Development log of a life-long coder

Generating diagrams when building a static site (part 2)

In the last post, I looked at options for generating diagrams from text descriptions at build time for my static site. Here's my (failed) attempt at integrating Mermaid into my site.

Mermaid is browser-based

Mermaid is built on top of D3.js, which is designed to be used in the browser. It exposes a fluent API reminiscent of jQuery. It directly manipulates a DOM, which means you need a browser.

This is a problem for my scenario where I'm building my site outside of any browser in Node.

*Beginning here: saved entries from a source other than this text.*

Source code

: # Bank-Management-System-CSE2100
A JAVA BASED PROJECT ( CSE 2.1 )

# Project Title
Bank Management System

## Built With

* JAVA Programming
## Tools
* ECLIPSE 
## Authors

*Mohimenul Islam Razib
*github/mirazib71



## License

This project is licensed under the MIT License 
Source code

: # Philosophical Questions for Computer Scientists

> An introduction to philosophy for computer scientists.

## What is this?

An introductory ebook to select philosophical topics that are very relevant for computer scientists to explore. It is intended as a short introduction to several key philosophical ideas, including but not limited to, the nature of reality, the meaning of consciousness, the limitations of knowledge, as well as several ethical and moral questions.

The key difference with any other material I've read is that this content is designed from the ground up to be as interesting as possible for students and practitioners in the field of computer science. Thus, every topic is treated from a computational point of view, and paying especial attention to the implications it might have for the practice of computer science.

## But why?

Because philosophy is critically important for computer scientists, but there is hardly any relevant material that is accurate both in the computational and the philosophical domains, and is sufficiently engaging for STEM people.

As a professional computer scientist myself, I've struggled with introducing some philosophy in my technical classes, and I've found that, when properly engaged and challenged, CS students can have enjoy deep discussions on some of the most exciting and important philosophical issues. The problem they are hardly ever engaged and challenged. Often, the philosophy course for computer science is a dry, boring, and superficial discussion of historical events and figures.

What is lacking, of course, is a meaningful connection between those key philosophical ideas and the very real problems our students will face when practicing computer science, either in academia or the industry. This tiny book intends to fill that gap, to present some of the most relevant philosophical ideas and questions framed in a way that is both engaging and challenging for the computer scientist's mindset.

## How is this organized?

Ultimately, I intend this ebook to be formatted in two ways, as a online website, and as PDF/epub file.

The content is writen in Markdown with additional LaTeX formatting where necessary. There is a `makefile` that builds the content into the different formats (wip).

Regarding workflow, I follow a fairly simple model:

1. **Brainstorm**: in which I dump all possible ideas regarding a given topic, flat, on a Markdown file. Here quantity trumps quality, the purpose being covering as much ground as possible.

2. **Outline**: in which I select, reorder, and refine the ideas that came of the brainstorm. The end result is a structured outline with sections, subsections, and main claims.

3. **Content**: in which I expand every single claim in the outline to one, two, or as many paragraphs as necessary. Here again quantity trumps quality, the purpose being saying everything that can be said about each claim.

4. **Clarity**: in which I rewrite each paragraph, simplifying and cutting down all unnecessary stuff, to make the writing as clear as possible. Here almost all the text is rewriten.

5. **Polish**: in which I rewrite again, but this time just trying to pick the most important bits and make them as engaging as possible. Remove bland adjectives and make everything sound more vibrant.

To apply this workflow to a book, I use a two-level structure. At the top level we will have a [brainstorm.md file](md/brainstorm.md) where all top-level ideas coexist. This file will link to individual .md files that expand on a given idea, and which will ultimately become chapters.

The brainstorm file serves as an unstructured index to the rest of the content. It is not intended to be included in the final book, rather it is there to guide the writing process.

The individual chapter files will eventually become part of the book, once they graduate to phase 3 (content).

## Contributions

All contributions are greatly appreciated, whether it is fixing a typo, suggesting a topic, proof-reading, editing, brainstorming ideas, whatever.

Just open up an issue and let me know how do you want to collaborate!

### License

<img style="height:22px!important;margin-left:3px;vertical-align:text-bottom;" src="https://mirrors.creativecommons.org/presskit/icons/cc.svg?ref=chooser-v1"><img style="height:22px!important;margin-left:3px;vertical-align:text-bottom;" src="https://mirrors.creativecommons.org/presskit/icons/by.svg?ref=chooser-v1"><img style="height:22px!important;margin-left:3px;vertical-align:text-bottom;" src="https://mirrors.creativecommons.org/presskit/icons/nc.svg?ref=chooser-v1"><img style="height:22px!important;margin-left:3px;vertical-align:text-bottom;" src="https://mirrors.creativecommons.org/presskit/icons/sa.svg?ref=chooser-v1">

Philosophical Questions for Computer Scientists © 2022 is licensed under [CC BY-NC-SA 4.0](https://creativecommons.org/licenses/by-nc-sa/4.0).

Mermaid provides a command line interface where you can pass in the text describing a diagram and get SVG back out, but rather than doing something sensible, it uses Puppeteer to spin up a headless Chromium browser DOM (enjoy that 200+ MB download!) that D3.js manipulates, and then gets everything back out. I guess this is fine for generating, say, a PNG image file, but for SVG it seems excessively wasteful. You shouldn't need a DOM or browser just to generate XML!

Sanity check

Just to make sure I'm not missing something obvious, let's try building a Mermaid diagram in Node without doing anything special.

Module woes...

The first problem I hit is that Mermaid 8.13.0 with D3.js 7.0.3 won't load in either a CommonJS or ES Module environment in Node 14.17.0. If, in CommonJS mode, I try to use require("mermaid"), Node rightly points out that D3.js is an ES Module. If, in an ES Module, I try to use import "mermaid";, then Mermaid tries to use require() on D3.js, which obviously doesn't work. This seems like a bug in Webpack's "universal module" pattern.

jsdom to the rescue?

jsdom provides a fake DOM implementation for use in Node. Sounds promising!

Unfortunately, Mermaid's dependencies require some SVG functionality that jsdom doesn't implement, e.g. SVGGraphicsElement.getBBox(). Alright, now it's making more sense why Mermaid has this dependency on a browser--it's using the browser's SVG API to measure text, compute transformations, and so on. I'm still not thrilled with this design, but I can see how one might need to measure text when generating diagrams (althoug embedding a full Chromium engine seems like overkill).

I did a bit of searching to see if anyone has implemented the SVG API for use in Node, but I couldn't find anything that looked promising. There was a library for the Canvas API that can be used in Node, which probably solved many similar problems (related to CSS and measuring fonts), but implementing SVG just so I can generate diagrams without downloading Chrome is beyond the amount of effort I'm willing to put into this endeavor.

Taking a step back

It's looking like using Mermaid on the back end is probably going to require either a significant amount of effort or a willingness to settle for using Chromium behind the scenes.

Rather than start investigating the performance characteristics of mermaid-cli, I think I'm going to take a step back and evaluate which of Mermaid, Graphviz, and MSAGL (which I just found) has syntax I find most comfortable (while still supporting the features I'm interested in). Honestly, this should have been the first step, but I was hoping that one option would be clearly easier to integrate, at which point I'd probably just make do with whatever syntax and features were available.